[Stored data entries]
+===+
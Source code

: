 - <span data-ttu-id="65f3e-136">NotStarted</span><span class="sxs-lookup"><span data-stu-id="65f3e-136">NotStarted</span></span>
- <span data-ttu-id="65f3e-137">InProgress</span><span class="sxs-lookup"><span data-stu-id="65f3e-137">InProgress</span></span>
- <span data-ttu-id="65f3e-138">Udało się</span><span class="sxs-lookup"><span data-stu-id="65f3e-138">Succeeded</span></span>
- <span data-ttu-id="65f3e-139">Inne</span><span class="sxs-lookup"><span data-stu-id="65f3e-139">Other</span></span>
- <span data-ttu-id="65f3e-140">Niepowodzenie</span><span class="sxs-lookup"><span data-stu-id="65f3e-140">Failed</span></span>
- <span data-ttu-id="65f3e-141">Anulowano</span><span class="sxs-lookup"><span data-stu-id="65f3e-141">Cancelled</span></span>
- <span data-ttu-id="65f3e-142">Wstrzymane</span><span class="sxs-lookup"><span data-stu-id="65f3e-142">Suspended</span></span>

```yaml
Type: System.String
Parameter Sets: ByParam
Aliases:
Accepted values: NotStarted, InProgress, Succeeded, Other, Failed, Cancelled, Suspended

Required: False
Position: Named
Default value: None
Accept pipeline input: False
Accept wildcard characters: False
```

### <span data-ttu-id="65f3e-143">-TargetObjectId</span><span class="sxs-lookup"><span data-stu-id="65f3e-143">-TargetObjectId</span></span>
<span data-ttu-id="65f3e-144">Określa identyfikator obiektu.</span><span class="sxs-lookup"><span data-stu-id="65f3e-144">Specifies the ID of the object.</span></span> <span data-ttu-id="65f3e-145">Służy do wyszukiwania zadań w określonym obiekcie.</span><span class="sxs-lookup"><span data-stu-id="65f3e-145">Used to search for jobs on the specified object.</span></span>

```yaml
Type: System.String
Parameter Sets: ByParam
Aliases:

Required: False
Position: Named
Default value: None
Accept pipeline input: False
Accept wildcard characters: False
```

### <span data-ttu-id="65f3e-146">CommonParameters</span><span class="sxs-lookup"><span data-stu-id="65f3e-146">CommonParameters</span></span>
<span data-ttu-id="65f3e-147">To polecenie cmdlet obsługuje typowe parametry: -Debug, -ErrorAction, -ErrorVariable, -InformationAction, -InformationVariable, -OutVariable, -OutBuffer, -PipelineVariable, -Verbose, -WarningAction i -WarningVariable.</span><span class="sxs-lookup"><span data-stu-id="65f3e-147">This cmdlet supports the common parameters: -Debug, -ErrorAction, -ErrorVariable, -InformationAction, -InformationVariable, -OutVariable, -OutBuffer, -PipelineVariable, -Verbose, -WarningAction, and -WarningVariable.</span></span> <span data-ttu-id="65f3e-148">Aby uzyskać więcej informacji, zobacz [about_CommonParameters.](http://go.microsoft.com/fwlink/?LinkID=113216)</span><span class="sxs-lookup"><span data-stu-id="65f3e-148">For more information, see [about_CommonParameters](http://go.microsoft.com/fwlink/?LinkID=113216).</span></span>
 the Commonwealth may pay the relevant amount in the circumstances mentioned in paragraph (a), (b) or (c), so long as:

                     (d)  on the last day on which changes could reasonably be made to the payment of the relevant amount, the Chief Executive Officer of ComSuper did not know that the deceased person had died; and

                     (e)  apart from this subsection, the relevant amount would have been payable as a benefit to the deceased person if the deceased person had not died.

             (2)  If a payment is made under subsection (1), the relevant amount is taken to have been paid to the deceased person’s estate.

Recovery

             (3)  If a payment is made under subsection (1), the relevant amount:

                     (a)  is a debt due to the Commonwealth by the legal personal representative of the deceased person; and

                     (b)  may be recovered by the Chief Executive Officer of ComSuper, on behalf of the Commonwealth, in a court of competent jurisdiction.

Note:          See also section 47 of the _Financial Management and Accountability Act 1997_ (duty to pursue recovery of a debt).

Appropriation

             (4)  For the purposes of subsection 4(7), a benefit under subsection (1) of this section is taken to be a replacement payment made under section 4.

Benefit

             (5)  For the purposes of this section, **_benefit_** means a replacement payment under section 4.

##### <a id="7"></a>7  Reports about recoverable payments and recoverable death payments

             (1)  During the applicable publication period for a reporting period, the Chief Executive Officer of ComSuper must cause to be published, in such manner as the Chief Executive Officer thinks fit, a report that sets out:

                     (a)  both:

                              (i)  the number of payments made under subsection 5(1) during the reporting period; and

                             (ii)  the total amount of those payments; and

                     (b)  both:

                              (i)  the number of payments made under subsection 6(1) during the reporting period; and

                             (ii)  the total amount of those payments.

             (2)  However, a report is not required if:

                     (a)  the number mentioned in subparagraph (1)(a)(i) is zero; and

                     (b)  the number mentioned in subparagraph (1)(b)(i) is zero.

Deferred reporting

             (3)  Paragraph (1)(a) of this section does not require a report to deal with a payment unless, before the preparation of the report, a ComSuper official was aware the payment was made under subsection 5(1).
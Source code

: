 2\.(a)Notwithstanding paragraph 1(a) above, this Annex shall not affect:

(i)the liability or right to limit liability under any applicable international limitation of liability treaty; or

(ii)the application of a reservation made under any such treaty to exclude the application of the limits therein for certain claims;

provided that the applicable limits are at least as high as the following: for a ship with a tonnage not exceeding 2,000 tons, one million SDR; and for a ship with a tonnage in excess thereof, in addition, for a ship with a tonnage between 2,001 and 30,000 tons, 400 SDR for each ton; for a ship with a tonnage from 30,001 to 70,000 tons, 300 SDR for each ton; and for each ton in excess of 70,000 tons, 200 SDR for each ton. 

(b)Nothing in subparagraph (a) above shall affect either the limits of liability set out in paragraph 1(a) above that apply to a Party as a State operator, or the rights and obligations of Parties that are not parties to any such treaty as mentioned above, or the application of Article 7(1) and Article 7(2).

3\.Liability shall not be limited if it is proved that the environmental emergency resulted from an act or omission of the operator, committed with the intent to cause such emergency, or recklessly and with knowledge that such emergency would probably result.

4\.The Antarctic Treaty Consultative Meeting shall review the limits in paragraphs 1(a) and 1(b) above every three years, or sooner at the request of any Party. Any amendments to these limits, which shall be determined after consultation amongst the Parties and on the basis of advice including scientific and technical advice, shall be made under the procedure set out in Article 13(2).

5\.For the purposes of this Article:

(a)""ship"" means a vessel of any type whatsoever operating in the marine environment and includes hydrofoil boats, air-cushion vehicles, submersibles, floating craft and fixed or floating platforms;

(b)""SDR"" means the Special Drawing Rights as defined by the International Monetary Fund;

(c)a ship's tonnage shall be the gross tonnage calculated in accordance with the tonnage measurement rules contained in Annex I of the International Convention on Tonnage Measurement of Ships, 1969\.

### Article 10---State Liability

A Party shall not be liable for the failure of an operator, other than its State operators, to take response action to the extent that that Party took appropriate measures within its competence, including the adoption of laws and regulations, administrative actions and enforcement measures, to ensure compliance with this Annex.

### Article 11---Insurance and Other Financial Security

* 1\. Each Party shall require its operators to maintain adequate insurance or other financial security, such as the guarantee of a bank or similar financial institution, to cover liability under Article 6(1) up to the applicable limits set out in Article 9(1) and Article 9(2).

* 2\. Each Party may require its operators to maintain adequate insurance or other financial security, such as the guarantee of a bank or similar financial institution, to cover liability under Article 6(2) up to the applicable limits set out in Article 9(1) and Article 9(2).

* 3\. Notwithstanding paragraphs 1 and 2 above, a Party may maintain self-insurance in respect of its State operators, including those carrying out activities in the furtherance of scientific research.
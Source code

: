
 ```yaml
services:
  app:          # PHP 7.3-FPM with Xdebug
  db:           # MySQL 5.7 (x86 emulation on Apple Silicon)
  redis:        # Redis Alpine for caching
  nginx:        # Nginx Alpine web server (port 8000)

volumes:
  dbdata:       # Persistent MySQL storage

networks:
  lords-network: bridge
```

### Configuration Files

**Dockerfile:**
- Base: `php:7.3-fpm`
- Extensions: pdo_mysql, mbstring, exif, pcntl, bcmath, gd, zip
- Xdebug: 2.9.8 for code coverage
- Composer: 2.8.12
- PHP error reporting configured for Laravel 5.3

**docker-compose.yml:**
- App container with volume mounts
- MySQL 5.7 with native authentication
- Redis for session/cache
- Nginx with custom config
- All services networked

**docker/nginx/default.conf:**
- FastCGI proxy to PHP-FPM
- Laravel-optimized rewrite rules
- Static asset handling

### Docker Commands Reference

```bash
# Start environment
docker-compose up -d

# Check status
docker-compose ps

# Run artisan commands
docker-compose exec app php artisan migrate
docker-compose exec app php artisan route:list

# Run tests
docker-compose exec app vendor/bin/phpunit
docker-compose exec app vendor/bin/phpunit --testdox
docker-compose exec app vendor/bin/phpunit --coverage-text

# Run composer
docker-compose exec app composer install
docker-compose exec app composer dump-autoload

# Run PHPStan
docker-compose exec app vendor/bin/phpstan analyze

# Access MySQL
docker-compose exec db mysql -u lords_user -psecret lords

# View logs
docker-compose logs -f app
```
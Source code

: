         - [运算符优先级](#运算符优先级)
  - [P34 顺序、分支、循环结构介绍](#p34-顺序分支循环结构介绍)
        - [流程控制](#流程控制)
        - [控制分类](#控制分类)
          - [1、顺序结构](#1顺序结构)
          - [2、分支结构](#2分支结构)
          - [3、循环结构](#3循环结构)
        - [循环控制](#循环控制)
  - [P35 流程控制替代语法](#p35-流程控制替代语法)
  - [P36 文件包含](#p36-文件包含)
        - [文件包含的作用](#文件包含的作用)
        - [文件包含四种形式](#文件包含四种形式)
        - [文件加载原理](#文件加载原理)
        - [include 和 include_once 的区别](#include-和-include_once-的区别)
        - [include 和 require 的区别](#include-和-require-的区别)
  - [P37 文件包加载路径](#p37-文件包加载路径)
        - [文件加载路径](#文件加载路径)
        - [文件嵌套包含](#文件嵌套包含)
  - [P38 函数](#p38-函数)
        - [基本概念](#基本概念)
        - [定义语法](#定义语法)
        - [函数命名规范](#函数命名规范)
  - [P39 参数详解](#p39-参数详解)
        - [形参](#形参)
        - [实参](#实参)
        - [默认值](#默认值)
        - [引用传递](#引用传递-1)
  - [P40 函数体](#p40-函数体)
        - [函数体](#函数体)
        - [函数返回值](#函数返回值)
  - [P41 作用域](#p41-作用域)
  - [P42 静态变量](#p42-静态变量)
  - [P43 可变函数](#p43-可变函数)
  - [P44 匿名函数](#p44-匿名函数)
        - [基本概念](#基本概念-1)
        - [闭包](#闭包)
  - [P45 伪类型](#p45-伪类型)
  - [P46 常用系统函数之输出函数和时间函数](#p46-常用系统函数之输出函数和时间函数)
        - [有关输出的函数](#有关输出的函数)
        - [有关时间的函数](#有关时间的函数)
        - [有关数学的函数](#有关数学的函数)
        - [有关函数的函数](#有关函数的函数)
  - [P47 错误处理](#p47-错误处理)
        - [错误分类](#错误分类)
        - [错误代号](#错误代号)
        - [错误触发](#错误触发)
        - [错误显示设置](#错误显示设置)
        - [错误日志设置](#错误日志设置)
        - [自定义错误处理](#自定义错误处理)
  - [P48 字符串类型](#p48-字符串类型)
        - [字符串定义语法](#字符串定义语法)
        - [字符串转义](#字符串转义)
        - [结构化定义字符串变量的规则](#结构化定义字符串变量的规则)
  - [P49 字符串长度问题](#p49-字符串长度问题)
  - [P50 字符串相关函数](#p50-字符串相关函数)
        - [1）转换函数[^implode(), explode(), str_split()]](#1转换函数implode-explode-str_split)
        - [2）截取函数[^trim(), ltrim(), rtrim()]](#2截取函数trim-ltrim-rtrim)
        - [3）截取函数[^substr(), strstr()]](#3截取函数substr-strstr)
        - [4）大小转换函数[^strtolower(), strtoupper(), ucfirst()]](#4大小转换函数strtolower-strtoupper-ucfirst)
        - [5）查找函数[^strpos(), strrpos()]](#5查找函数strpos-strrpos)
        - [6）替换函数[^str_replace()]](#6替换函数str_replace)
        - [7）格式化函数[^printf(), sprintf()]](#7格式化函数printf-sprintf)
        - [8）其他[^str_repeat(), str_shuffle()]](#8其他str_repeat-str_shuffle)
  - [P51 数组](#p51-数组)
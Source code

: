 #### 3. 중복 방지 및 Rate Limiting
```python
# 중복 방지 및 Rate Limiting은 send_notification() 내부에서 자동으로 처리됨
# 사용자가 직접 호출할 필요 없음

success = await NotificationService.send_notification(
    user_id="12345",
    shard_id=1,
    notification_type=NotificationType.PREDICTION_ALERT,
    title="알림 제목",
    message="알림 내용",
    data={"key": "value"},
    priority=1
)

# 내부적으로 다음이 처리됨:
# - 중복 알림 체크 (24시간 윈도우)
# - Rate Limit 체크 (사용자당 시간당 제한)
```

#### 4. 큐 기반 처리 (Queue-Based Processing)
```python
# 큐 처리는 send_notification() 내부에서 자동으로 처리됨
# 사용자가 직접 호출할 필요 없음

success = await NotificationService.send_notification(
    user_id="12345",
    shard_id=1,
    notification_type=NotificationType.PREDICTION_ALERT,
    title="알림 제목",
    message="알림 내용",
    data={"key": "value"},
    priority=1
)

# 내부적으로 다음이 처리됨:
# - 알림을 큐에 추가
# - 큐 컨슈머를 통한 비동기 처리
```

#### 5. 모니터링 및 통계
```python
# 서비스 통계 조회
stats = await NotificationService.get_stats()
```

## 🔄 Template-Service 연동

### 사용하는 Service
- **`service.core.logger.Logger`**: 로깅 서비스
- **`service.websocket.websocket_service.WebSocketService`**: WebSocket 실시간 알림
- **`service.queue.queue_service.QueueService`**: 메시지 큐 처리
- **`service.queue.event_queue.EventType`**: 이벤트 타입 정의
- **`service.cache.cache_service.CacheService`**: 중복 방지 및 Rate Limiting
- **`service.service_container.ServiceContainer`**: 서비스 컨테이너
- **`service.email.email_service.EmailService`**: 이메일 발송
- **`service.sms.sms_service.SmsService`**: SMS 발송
+===+
→ WHAT THE TASK REQUIRES
Your reply is to repeat, unchanged, the lines above running from the one with "(3)  Paragraph (1)(a) of" up to and including the one with "(ii)the application of".

→ YOUR SOLUTION
             (3)  Paragraph (1)(a) of this section does not require a report to deal with a payment unless, before the preparation of the report, a ComSuper official was aware the payment was made under subsection 5(1).
Source code

: 2\.(a)Notwithstanding paragraph 1(a) above, this Annex shall not affect:

(i)the liability or right to limit liability under any applicable international limitation of liability treaty; or

(ii)the application of a reservation made under any such treaty to exclude the application of the limits therein for certain claims;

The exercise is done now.